### Activity
Your task is to transcribe all the entries exactly, excluding pictures.

### Available data
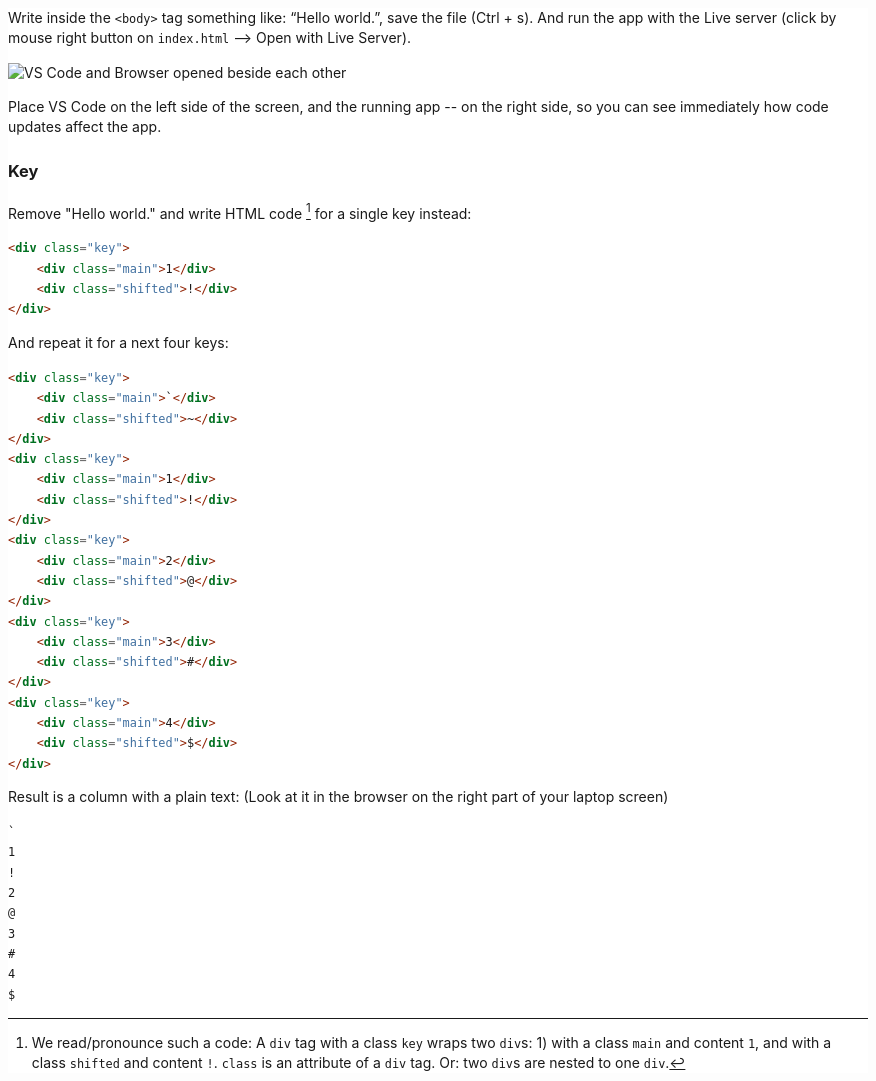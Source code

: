 Write inside the `<body>` tag something like: “Hello world.”, save the file (Ctrl + s). And run the app with the Live server (click by mouse right button on `index.html` —> Open with Live Server).

![VS Code and Browser opened beside each other](https://dev-to-uploads.s3.amazonaws.com/uploads/articles/58e925ezf99042xf8ewx.png)

Place VS Code on the left side of the screen, and the running app -- on the right side, so you can see immediately how code updates affect the app.

### Key

Remove "Hello world." and write HTML code [^codepronounce] for a single key instead:

```html
<div class="key">
	<div class="main">1</div>
	<div class="shifted">!</div>
</div>
```

And repeat it for a next four keys:

```html
<div class="key">
	<div class="main">`</div>
	<div class="shifted">~</div>
</div>
<div class="key">
	<div class="main">1</div>
	<div class="shifted">!</div>
</div>
<div class="key">
	<div class="main">2</div>
	<div class="shifted">@</div>
</div>
<div class="key">
	<div class="main">3</div>
	<div class="shifted">#</div>
</div>
<div class="key">
	<div class="main">4</div>
	<div class="shifted">$</div>
</div>
```

Result is a column with a plain text: (Look at it in the browser on the right part of your laptop screen)

```
`
1
!
2
@
3
#
4
$
```


[^html]: HTML is a format of web pages -- a markup language and file extension. Any page on the internet is an `*.html` file.
[^css]: CSS is a style system for web pages. If html markups parts of a screen, CSS adds to them size, position, color etc.
[^emmet]: If you are interested in such shortcuts, google `Emmet shortcuts`. Some of them are built in VS Code. Also, you can install extensions with additional shortcuts.
[^vscode]: By default, VS Code opens with a file browser (on the left) and a code editor (on the right). All manipulations on files and folders should be done in the file browser. And all code changes should be done in the code editor.
[^html5]: HTML5 is a relatively new version of HTML, that allows us to play audio on web pages and to do other useful things.
[^codepronounce]: We read/pronounce such a code: A `div` tag [^tag] with a class `key` wraps two `div`s: 1) with a class `main` and content `1`, and with a class `shifted` and content `!`. `class` is an attribute [^attr] of a `div` tag. Or: two `div`s are nested to one `div`.
[^tag]: Code parts like `<div>content</div>` or `<body>content</body>` is called an `html tags`, opening (`<div>`) and closing (`</div>`), and some content inside the tag. Tags split an HTML document into logical parts. We will use only in the whole app only 1 tag -- `<div>`. It is most universal and means `division` -- some place on the screen.
[^attr]: `class="key"` - is an attribute of the tag `<div>`. The `class` attribute allows us to attach styles to the particular `<div>`. Inside the `class` attribute can be listed multiple class names.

### Finished exercise
Source code

: Write inside the `<body>` tag something like: “Hello world.”, save the file (Ctrl + s). And run the app with the Live server (click by mouse right button on `index.html` —> Open with Live Server).

![VS Code and Browser opened beside each other](https://dev-to-uploads.s3.amazonaws.com/uploads/articles/58e925ezf99042xf8ewx.png)

Place VS Code on the left side of the screen, and the running app -- on the right side, so you can see immediately how code updates affect the app.

### Key

Remove "Hello world." and write HTML code [^codepronounce] for a single key instead:

```html
<div class="key">
	<div class="main">1</div>
	<div class="shifted">!</div>
</div>
```

And repeat it for a next four keys:

```html
<div class="key">
	<div class="main">`</div>
	<div class="shifted">~</div>
</div>
<div class="key">
	<div class="main">1</div>
	<div class="shifted">!</div>
</div>
<div class="key">
	<div class="main">2</div>
	<div class="shifted">@</div>
</div>
<div class="key">
	<div class="main">3</div>
	<div class="shifted">#</div>
</div>
<div class="key">
	<div class="main">4</div>
	<div class="shifted">$</div>
</div>
```

Result is a column with a plain text: (Look at it in the browser on the right part of your laptop screen)

```
`
1
!
2
@
3
#
4
$
```


[^html]: HTML is a format of web pages -- a markup language and file extension. Any page on the internet is an `*.html` file.
[^css]: CSS is a style system for web pages. If html markups parts of a screen, CSS adds to them size, position, color etc.
[^emmet]: If you are interested in such shortcuts, google `Emmet shortcuts`. Some of them are built in VS Code. Also, you can install extensions with additional shortcuts.
[^vscode]: By default, VS Code opens with a file browser (on the left) and a code editor (on the right). All manipulations on files and folders should be done in the file browser. And all code changes should be done in the code editor.
[^html5]: HTML5 is a relatively new version of HTML, that allows us to play audio on web pages and to do other useful things.
[^codepronounce]: We read/pronounce such a code: A `div` tag [^tag] with a class `key` wraps two `div`s: 1) with a class `main` and content `1`, and with a class `shifted` and content `!`. `class` is an attribute [^attr] of a `div` tag. Or: two `div`s are nested to one `div`.
[^tag]: Code parts like `<div>content</div>` or `<body>content</body>` is called an `html tags`, opening (`<div>`) and closing (`</div>`), and some content inside the tag. Tags split an HTML document into logical parts. We will use only in the whole app only 1 tag -- `<div>`. It is most universal and means `division` -- some place on the screen.
[^attr]: `class="key"` - is an attribute of the tag `<div>`. The `class` attribute allows us to attach styles to the particular `<div>`. Inside the `class` attribute can be listed multiple class names.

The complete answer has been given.